**Problem requirements**
The line containing "logical Theory by" marks the end: output every line of the data up to it, and that line too, exactly as written.

[Saved entries]

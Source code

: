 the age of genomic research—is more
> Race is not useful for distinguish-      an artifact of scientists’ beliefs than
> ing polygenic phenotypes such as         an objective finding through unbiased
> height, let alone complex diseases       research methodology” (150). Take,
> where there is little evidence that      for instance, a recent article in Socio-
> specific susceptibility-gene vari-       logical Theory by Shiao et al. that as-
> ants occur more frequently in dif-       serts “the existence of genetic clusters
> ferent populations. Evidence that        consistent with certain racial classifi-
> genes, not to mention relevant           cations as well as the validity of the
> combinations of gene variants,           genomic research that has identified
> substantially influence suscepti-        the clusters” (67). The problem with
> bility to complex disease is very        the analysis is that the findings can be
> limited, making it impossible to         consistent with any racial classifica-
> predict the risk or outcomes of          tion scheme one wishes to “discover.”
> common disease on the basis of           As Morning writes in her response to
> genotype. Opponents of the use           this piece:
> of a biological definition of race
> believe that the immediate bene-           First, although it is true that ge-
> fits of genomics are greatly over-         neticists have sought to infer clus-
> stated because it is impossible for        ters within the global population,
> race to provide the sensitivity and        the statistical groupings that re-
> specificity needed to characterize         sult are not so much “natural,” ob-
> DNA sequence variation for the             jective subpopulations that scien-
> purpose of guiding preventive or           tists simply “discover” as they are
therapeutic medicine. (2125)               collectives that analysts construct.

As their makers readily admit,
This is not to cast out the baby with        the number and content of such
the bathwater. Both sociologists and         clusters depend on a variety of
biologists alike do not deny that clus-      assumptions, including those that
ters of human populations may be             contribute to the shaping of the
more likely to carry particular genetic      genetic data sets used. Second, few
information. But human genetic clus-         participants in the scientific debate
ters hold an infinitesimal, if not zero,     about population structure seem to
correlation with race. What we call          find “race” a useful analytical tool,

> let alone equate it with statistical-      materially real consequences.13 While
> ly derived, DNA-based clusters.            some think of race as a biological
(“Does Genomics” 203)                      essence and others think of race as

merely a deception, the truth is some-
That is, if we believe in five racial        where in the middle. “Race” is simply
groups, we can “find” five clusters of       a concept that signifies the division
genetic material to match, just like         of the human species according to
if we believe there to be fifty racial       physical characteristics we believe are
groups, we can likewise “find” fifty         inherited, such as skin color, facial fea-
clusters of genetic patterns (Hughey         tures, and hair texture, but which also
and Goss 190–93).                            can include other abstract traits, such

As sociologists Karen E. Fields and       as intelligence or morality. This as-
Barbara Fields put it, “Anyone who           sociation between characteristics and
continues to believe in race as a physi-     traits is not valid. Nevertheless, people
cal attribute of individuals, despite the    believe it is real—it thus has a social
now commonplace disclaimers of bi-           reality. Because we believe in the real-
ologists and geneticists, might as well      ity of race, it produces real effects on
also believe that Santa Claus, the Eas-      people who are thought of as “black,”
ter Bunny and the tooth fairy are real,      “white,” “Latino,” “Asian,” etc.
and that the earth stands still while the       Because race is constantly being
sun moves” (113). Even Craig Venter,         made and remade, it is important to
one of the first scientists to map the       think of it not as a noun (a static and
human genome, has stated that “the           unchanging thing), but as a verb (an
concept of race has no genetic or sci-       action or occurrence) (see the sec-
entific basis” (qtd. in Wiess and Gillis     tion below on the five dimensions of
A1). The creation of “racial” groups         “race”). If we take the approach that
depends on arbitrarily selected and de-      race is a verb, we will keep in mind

**Solution for this task**
Source code

: the age of genomic research—is more
> Race is not useful for distinguish-      an artifact of scientists’ beliefs than
> ing polygenic phenotypes such as         an objective finding through unbiased
> height, let alone complex diseases       research methodology” (150). Take,
> where there is little evidence that      for instance, a recent article in Socio-
> specific susceptibility-gene vari-       logical Theory by Shiao et al. that as-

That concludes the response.